測定に使用した機器と測定条件は以下の通りである。
ラテックス試薬によるヒトＭａｃ−２ｂｐ量の測定は生化学用自動分析装置ビオリス２４ｉＰｒｅｍｉｕｍ（東京貿易機械株式会社）を用いて行った。上記（１）で得られた固形分０．２％（Ｗ／Ｖ）のラテックス試薬をそのままＲ２試薬とした。測定条件は以下の通りである。
検体容量１０μＬ
検体希釈液（Ｒ１試薬）２００μＬ
試薬（Ｒ２試薬）４０μＬ
測定波長７５０ｎｍ
測定温度３７℃

Ｒ１試薬２００μＬを添加し引き続いて検体１０μＬを添加後、３７℃のセル内で５分間反応させる。その後、Ｒ２試薬４０μＬを添加し約３０秒後の吸光度と約３６０秒後の吸光度の差（△ＯＤ７５０）を測定し、吸光度変化量とした。また、検体の代わりに既知濃度の標準品をもちいて同様の測定を行い、予め検量線を作成しておき、上記検体の吸光度変化量を上記検量線に外挿して、検体中のヒトＭａｃ-２ｂｐ量を測定した。以上より、実施例３は、比較例２に比べて、健常人とＮＡＳＨ患者を明確に分けられることが明らかであった。

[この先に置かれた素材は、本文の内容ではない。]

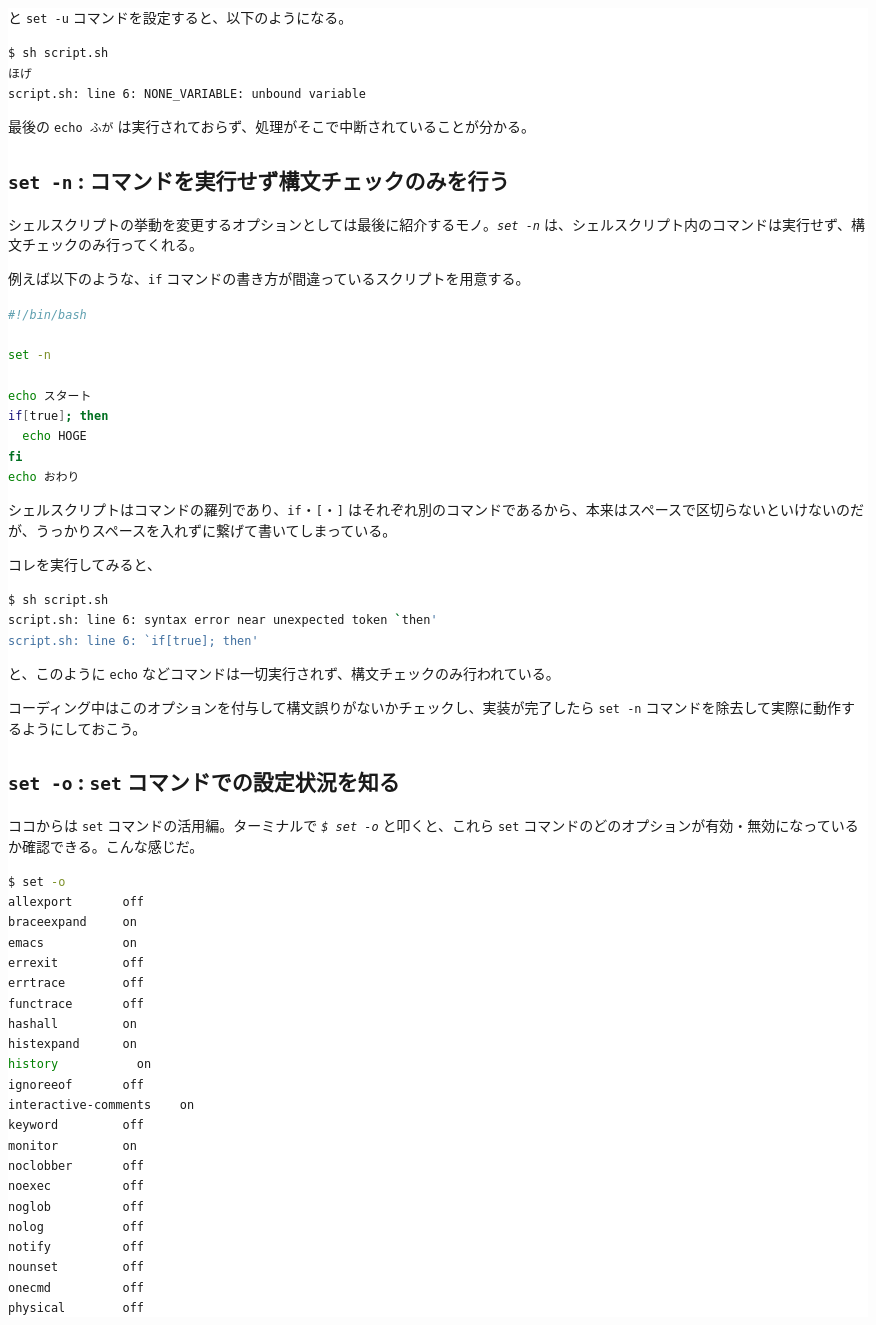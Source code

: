 と `set -u` コマンドを設定すると、以下のようになる。

```bash
$ sh script.sh
ほげ
script.sh: line 6: NONE_VARIABLE: unbound variable
```

最後の `echo ふが` は実行されておらず、処理がそこで中断されていることが分かる。

## `set -n` : コマンドを実行せず構文チェックのみを行う

シェルスクリプトの挙動を変更するオプションとしては最後に紹介するモノ。*`set -n`* は、シェルスクリプト内のコマンドは実行せず、構文チェックのみ行ってくれる。

例えば以下のような、`if` コマンドの書き方が間違っているスクリプトを用意する。

```bash
#!/bin/bash

set -n

echo スタート
if[true]; then
  echo HOGE
fi
echo おわり
```

シェルスクリプトはコマンドの羅列であり、`if`・`[`・`]` はそれぞれ別のコマンドであるから、本来はスペースで区切らないといけないのだが、うっかりスペースを入れずに繋げて書いてしまっている。

コレを実行してみると、

```bash
$ sh script.sh
script.sh: line 6: syntax error near unexpected token `then'
script.sh: line 6: `if[true]; then'
```

と、このように `echo` などコマンドは一切実行されず、構文チェックのみ行われている。

コーディング中はこのオプションを付与して構文誤りがないかチェックし、実装が完了したら `set -n` コマンドを除去して実際に動作するようにしておこう。

## `set -o` : `set` コマンドでの設定状況を知る

ココからは `set` コマンドの活用編。ターミナルで *`$ set -o`* と叩くと、これら `set` コマンドのどのオプションが有効・無効になっているか確認できる。こんな感じだ。

```bash
$ set -o
allexport       off
braceexpand     on
emacs           on
errexit         off
errtrace        off
functrace       off
hashall         on
histexpand      on
history           on
ignoreeof       off
interactive-comments    on
keyword         off
monitor         on
noclobber       off
noexec          off
noglob          off
nolog           off
notify          off
nounset         off
onecmd          off
physical        off
```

［実施例４］ラテックス凝集比濁法による炎症疾患、癌及び健常人の血清Ｍａｃ−２ｂｐ値の比較
実施例３−（ｂ）で使用した抗体を含むラテックス凝集試薬を用いて、炎症疾患（肝炎、肝硬変）、癌（肝臓癌、前立腺癌）及び健常人の血清中のＭａｃ−２ｂｐ濃度を測定した結果を示す（図８）。

Claims

生体試料中の分子量９００ｋ以上として検出されるＭａｃ−２ｂｐ濃度を検出することを特徴とするＮＡＳＨ及びＮＡＦＬＤの進展度を判定するための検査方法。
生体試料が血液試料である、請求項１に記載のＮＡＳＨ及びＮＡＦＬＤの進展度を判定するための検査方法。
Ｍａｃ−２ｂｐ濃度の検出が生体試料から分子量９００ｋ以上として検出される多量体のＭａｃ−２ｂｐを分離した後に実施されることを特徴とする請求項１又は請求項２に記載のＮＡＳＨ及びＮＡＦＬＤの進展度を判定するための検査方法。
Ｍａｃ−２ｂｐに対して特異的かつ選択的な抗体を使用して実施されることを特徴とする請求項１乃至請求項３のいずれか一項に記載のＮＡＳＨやＮＡＦＬＤの進展度を判定するための検査方法。
測定法がラテックス凝集比濁法であることを特徴とする請求項１乃至請求項４のいずれか一項に記載のＮＡＳＨ及びＮＡＦＬＤの進展度を判定するための方法。
分子量９００ｋ以上のＭａｃ−２ｂｐが１０量体以上のＭａｃ−２ｂｐである請求項１乃至請求項５のいずれか一項に記載のＮＡＳＨ及びＮＡＦＬＤの進展度を判定するための検査方法。
分子量９００ｋ以上の物質がＭａｃ−２ｂｐの単量体や重合体が結合した蛋白質である請求項１乃至請求項６のいずれか一項に記載のＮＡＳＨ及びＮＡＦＬＤの進展度を判定するための検査方法。
生体試料中の分子量９００ｋ以上として検出されるＭａｃ−２ｂｐ濃度を検出することを特徴とする請求項１及至請求項８のいずれか一項に記載の炎症疾患及び癌を検出する方法。
検出する炎症疾患及び癌が肝炎、肝硬変及び肝癌、前立腺癌であることを特徴とする請求項８に記載の方法。